As an archetype in many cultures, "heaven" is the positive male aspect of nature paired with the positive female aspect of nature in the natural earth. The idea of the Sky Father follows with the broad cultural concept.  Heaven and earth together are the "natural" reality, that is, what is created by God. Heaven and earth are, in a sense, the opposite of "the world" since the social word is what is man-made.

This same word, ouranos, also means a "chamber pot." So there is always something humorous about describing something as "the kingdom of heaven" since it also means "the kingdom of the piss pot." This meaning comes from the Greek word oureter, the source of our word ureter.

Another perhaps even common phrase using the term "heaven" is the "kingdom of heaven," which is discussed in this article along with related ideas.

Our Modern Idea of Heaven

The biggest problem is that when we hear the word "heaven" today, we have a set of images that have nothing to do with the way Christ meant the word.

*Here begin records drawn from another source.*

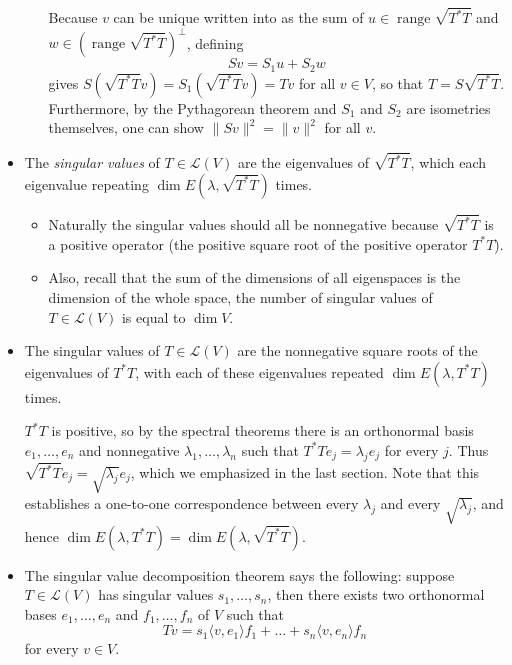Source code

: \documentclass[11pt]{article}
\newcommand{\df}[1]{\textit{\textsf{#1}}}
\renewcommand{\r}{\operatorname{range}}
\renewcommand{\d}{\dim}
\newcommand{\inp}[2]{\langle #1, #2 \rangle}
\newcommand{\nm}[1]{\lVert #1 \rVert}
\newcommand{\LV}{\mathcal{L}(V)}
\begin{document}
\begin{itemize}
\begin{itemize}
    Because $v$ can be unique written into as the sum of $u \in \r \sqrt{T^*T}$ and $w \in (\r \sqrt{T^*T})^\perp$, defining $$Sv = S_1 u+ S_2 w$$ gives $S(\sqrt{T^*T}v) = S_1(\sqrt{T^*T}v) = Tv$ for all $v \in V$, so that $T=S\sqrt{T^*T}$. Furthermore, by the Pythagorean theorem and $S_1$ and $S_2$ are  isometries themselves, one can show $\nm{Sv}^2=\nm{v}^2$ for all $v$.
\end{itemize}
\item The \df{singular values} of $T \in \LV$ are the eigenvalues of $\sqrt{T^*T}$, which each eigenvalue repeating $\d E(\lambda, \sqrt{T^*T})$ times.

\begin{itemize}
\item Naturally the singular values should all be nonnegative because $\sqrt{T^*T}$ is a positive operator (the positive square root of the positive operator $T^*T$).
\item Also, recall that the sum of the dimensions of all eigenspaces is the dimension of the whole space, the number of singular values of $T \in \LV$ is equal to $\d V$.
\end{itemize}

\item The singular values of $T \in \LV$ are the nonnegative square roots of the eigenvalues of $T^*T$, with each of these eigenvalues repeated $\d E(\lambda,T^*T)$ times.

$T^*T$ is positive, so by the spectral theorems there is an orthonormal basis $e_1,\dots,e_n$ and nonnegative $\lambda_1,\dots,\lambda_n$ such that $T^*Te_j = \lambda_j e_j$ for every $j$. Thus $\sqrt{T^*T}e_j=\sqrt{\lambda_j}e_j$, which we emphasized in the last section. Note that this establishes a one-to-one correspondence between every $\lambda_j$ and every $\sqrt{\lambda_j}$, and hence $\d E(\lambda, T^*T) = \d E(\lambda, \sqrt{T^*T})$.

\item The singular value decomposition theorem says the following: suppose $T \in \LV$ has singular values $s_1,\dots,s_n$, then there exists two orthonormal bases $e_1,\dots,e_n$ and $f_1,\dots,f_n$ of $V$ such that $$Tv = s_1\inp{v}{e_1}f_1 + \dots + s_n\inp{v}{e_n}f_n$$ for every $v \in V$.


\end{itemize}
\end{document}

We see clouds, angels with wings, streets of gold, and pearly gates. Much of this is from childhood stories, and, unfortunately, at least some of it is borrowed from stories taken from other religions.

To get those images out of our heads, it may be best to think of "heaven" as simply "that which is beyond earth." However, this loses some of the sense of "great height" that we get from the Greek idea of "heaven" and up in the sky. This "height" is very important to Christ in a philosophical sense and for much of his wordplay. Heaven is the realm of the highest concepts. It is beyond earth both in the sense of being physically out of reach and in the sense of being higher in the sense of superior.

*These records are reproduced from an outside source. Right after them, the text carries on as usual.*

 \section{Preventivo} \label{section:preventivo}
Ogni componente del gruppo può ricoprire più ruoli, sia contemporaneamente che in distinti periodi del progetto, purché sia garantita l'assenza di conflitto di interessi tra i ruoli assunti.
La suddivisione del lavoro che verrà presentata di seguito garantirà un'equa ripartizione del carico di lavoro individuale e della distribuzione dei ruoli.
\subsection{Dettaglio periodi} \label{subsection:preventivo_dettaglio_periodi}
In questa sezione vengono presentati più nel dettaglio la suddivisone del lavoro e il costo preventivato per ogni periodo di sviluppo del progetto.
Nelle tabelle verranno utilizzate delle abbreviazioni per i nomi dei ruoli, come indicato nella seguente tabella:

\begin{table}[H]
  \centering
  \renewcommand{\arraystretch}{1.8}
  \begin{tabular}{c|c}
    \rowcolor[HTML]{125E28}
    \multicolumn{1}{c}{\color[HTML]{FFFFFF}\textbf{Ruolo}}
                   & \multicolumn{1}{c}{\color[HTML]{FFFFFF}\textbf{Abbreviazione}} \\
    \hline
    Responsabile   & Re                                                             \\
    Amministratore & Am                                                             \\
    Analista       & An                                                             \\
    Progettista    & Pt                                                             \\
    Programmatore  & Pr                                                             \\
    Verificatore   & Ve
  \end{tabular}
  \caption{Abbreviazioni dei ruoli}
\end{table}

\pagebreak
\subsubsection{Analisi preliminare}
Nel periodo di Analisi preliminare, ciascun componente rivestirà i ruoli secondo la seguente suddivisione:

The Universe and Universal

Jesus often describes that Father as "in the skies," for example in Mat 5:45. We can read the as "in the universe", "beyond the earth," or "in the heights." Though often translated as "in heaven" in the English NT, Christ also describes the Father in Greek as "of heaven" or "heavenly" where "heaven" is used like an adjective. This can be translated as "the universal Father", "the Father beyond earth," or "the highest Father.

Though Jesus refers to the Father as "in" heaven, no one takes this to mean that the Father is physically contained within the universe or any group of universes. The sense is that the Father is active within the universe. "Inhabiting" the highest realms beyond earth.